A Phase 3, Multi-center, Open Label Study to Evaluate Safety and Efficacy of AK1820 for Treatment of Adult Japanese Patients With Deep Mycosis
Overview
- Phase
- Phase 3
- Status
- Completed
- Enrollment
- 103
- Locations
- 1
- Primary Endpoint
- Percentage of patients with adverse events between the first administration of investigational product and the end of Follow-up.
Overview
Brief Summary
The objective of this study is to investigate the safety and efficacy of administering 372.6 mg of AK1820 (isavuconazonium sulfate) intravenously or orally to adult Japanese patients with deep mycosis. The primary endpoint is safety (percentage of patients with adverse events after starting the study treatment).
Study Design
- Study Type
- Interventional
- Allocation
- Randomized
- Intervention Model
- Parallel
- Primary Purpose
- Treatment
- Masking
- None
Eligibility Criteria
- Ages
- 20 Years to — (Adult, Older Adult)
- Sex
- All
- Accepts Healthy Volunteers
- No
Inclusion Criteria
- •Patients must have the below proven, probable or possible deep mycosis;
- •invasive aspergillosis
- •chronic pulmonary aspergillosis
- •mucormycosis
- •cryptococcosis
- •Female patients must be non-lactating and at no risk for pregnancy.
Exclusion Criteria
- •Women who are pregnant or breastfeeding.
- •Patients with hypersensitivity to any of the components of the azole class of antifungals or the investigational product.
- •Patients at high risk for QT/QTc prolongation, or patients with risk factors for torsades de pointes, or taking concomitant medications known to prolong the QT/QTc interval.

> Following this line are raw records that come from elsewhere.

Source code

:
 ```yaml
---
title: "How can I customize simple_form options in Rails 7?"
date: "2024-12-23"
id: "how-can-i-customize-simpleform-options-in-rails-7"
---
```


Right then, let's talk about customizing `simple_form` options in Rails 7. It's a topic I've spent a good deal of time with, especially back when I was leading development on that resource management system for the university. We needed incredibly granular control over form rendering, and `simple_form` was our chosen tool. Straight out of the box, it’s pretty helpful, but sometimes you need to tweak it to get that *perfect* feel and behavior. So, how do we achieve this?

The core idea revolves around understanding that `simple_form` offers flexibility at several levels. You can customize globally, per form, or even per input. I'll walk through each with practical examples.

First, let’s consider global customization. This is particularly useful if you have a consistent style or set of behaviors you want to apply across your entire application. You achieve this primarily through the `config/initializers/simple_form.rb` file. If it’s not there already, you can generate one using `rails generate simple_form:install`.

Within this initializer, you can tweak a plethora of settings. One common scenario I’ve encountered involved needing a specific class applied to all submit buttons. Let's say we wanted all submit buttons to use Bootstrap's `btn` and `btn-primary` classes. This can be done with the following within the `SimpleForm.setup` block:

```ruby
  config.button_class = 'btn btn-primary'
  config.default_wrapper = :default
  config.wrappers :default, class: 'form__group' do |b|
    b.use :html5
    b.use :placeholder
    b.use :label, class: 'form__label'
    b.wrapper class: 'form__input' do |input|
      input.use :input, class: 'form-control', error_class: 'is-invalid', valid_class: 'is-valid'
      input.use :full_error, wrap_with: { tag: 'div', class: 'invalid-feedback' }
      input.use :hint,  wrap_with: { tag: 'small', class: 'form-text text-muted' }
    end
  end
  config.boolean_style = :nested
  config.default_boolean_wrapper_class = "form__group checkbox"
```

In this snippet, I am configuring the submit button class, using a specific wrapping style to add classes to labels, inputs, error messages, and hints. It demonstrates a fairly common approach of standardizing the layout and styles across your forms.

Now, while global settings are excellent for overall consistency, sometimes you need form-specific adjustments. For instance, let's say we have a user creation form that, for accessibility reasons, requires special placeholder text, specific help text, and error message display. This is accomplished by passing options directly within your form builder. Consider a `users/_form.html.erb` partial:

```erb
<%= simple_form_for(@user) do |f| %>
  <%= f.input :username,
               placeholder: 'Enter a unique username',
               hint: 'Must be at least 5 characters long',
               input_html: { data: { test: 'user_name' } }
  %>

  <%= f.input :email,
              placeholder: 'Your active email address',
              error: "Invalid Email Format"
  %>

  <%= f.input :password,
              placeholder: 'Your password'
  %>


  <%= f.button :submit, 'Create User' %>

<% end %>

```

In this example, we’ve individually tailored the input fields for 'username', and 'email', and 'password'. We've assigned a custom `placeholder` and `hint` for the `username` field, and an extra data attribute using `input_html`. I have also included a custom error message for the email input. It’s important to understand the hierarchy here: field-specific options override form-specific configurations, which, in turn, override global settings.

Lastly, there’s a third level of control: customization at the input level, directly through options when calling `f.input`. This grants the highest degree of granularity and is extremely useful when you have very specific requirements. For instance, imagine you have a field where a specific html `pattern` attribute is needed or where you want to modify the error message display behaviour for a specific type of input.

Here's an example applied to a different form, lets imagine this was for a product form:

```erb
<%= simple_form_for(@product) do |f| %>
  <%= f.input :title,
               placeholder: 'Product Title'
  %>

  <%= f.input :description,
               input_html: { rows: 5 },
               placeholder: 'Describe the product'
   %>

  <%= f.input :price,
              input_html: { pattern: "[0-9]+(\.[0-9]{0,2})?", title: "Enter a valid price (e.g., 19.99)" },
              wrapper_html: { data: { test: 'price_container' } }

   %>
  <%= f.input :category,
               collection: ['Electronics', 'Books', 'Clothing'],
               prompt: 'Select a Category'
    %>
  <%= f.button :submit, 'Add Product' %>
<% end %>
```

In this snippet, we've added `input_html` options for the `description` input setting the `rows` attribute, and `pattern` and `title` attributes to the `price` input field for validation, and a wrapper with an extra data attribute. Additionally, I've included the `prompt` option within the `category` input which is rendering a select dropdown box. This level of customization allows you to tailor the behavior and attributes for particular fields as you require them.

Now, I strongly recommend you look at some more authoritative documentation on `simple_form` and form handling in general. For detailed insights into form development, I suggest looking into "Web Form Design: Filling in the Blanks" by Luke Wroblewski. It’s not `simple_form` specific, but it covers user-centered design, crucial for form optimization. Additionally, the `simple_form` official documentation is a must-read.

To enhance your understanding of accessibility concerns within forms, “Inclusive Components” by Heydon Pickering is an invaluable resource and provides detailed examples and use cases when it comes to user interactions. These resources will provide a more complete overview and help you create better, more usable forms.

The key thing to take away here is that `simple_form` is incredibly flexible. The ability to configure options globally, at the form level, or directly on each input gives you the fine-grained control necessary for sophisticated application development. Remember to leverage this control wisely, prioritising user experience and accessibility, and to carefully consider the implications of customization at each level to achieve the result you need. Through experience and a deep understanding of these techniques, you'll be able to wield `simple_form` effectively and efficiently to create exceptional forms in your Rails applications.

- •Patients with a history of short QT syndrome.
- •Patients with liver dysfunction at enrollment.
- •Patients with moderate to severe kidney dysfunction at enrollment.
- •Patients who receive prohibited concomitant drugs.
- •Patients with any other fungal infection other than Aspergillus species, order Mucorales, or Cryptococcus species.
- •Patients who are not expected to survive study duration.
- •Patients with an underlying disease, complication or general condition that would complicate safety and efficacy evaluations.
Arms & Interventions
AK1820
Participants will receive a loading dose of isavuconazole, 200 mg three times a day by intravenous infusion (IV) or orally for the first 2 days followed by a maintenance dose from Day 3 of 200 mg once daily either IV or orally until they will reach a treatment endpoint or for a maximum of 84 days.
Intervention: AK1820 (Drug)
Voriconazole
Participants will receive a loading dose of voriconazole, 6 mg/kg every 12 hours IV or 300 mg every 12 hours orally for the first 24 hours, followed by a maintenance dose from Day 2 of 4 mg/kg every 12 hours by IV or 200 mg every 12 hours orally, until they will reach a treatment endpoint or for a maximum of 84 days.
Intervention: Voriconazole (Drug)
Outcomes
Primary Outcomes
Percentage of patients with adverse events between the first administration of investigational product and the end of Follow-up.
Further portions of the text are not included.